Among the important missions entrusted especially to the Eastern Catholic Churches, <Orientalium Ecclesiarum> (n. 24) and the Code of Canons of the Eastern Churches (can. 903), as well as the Ecumenical Directory (n. 39), underscore the need to promote union with the Eastern Churches that are not yet in full communion with the See of Peter, indicating the conditions: religious fidelity to the ancient traditions of the Eastern Churches, better knowledge of one another, and collaboration and fraternal respect of persons and things. These are important principles for the orientation of the ecclesiastical life of every single Eastern Catholic community and are of eminent value in the celebrations of divine worship, because it is precisely thus that the Eastern Catholic and the Orthodox Churches have more integrally maintained the same heritage.

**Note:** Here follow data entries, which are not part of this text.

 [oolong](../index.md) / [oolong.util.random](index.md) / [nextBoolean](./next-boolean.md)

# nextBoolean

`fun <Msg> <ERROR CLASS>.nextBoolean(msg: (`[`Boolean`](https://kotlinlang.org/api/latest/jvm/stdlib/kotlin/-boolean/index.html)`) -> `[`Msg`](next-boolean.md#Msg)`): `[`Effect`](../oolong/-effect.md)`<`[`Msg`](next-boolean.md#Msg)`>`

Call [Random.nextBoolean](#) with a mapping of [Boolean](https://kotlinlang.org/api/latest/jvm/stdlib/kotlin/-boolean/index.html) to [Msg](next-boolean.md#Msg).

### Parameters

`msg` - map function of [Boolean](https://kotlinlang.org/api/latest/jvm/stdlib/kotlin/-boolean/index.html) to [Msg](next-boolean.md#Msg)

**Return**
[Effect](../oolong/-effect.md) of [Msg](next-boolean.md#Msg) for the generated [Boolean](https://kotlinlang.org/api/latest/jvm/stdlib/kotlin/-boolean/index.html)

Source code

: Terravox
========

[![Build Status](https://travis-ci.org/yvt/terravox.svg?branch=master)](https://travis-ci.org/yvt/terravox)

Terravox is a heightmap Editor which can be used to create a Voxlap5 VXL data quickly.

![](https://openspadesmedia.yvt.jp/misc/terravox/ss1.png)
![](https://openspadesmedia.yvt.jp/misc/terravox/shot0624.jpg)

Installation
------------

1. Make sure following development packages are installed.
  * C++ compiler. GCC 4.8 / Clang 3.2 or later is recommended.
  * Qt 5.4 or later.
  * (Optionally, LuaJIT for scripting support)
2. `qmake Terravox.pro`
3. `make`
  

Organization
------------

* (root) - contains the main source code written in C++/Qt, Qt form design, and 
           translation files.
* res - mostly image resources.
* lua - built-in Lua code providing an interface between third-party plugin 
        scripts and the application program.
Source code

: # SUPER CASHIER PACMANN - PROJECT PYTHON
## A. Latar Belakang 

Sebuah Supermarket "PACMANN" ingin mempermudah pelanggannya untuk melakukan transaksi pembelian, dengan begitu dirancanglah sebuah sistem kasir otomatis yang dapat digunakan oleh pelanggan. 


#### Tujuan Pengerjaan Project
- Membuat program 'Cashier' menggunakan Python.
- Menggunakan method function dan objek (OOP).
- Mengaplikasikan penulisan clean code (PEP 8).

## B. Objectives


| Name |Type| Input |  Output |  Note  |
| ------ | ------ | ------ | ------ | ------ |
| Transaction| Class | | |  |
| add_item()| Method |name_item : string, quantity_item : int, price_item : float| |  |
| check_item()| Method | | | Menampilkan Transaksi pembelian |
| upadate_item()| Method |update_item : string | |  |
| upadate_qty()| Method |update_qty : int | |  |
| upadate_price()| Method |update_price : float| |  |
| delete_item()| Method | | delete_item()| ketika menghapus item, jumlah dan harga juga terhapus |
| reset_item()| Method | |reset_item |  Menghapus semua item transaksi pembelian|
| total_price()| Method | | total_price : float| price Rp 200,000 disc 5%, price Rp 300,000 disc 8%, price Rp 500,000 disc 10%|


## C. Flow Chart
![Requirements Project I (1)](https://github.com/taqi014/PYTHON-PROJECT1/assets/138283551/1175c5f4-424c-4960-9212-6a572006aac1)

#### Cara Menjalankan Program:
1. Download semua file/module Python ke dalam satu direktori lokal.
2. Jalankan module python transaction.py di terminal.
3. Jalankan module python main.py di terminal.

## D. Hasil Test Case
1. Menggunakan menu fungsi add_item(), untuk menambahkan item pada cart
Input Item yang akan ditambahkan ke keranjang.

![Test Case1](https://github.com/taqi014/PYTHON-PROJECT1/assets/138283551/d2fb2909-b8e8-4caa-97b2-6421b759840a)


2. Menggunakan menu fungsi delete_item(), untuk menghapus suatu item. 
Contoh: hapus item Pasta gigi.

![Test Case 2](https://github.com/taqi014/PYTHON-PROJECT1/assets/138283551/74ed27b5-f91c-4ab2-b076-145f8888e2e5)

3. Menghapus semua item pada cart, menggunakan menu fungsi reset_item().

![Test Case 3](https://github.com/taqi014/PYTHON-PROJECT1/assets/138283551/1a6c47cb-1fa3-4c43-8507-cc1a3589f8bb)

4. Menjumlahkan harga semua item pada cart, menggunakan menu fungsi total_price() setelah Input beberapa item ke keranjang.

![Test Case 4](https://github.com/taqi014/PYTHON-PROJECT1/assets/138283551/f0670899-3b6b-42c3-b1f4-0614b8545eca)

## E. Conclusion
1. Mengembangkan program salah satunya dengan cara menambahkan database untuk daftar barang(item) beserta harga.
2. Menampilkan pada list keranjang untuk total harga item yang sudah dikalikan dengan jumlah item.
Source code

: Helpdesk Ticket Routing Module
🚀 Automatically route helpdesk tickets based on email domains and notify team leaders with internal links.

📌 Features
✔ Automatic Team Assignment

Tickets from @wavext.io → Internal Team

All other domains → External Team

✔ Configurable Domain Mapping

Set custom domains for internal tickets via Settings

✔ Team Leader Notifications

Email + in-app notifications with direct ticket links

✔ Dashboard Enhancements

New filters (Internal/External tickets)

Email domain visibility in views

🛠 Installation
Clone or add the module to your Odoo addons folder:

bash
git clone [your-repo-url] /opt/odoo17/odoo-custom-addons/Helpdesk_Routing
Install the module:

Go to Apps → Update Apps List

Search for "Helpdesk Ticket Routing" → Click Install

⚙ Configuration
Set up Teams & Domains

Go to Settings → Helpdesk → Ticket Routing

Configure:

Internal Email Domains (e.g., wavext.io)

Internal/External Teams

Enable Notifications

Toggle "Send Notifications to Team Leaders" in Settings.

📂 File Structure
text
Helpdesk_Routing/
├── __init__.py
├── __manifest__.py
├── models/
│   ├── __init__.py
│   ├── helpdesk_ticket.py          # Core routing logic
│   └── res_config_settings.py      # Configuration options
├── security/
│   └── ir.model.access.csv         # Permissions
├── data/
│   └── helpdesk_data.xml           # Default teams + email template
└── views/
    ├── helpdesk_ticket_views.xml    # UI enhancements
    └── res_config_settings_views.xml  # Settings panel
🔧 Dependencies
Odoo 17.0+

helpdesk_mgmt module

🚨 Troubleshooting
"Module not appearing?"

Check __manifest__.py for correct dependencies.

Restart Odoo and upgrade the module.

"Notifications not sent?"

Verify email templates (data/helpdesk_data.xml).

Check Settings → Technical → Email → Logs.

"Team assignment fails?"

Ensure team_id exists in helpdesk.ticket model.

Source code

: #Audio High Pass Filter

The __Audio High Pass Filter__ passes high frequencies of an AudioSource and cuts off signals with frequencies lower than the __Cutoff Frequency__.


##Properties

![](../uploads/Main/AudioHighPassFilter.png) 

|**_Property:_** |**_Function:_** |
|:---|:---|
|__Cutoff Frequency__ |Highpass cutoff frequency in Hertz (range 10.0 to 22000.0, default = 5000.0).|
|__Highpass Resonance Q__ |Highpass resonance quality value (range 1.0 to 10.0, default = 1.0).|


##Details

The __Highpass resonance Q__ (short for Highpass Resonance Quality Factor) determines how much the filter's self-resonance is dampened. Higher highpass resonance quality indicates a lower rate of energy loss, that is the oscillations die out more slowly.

In every effort of liturgical renewal, therefore, the practice of the Orthodox brethren should be taken into account, knowing it, respecting it and distancing from it as little as possible so as not to increase the existing separation, but rather intensifying efforts in view of eventual adaptations, maturing and working together. Thus will be manifested the unity that already subsists in daily receiving the same spiritual nourishment from practicing the same common heritage.
[26]
Ruthenians need to be Ruthenians. The official Ruthenian recension must be promulgated, made normative and not restricted in any way. It will form our Church and we will grow as it does. There is no reason whatsoever for our bishops to mandate that our liturgical books be different than those of other Byzantine Catholics and / or the Orthodox. I ask and will keep asking the Bishops and their superiors in Rome to rescind the Revised Divine Liturgy and instead promulgate the Ruthenian Divine Liturgy. I do not think it will take 30 years, but even if it does it is worth working for.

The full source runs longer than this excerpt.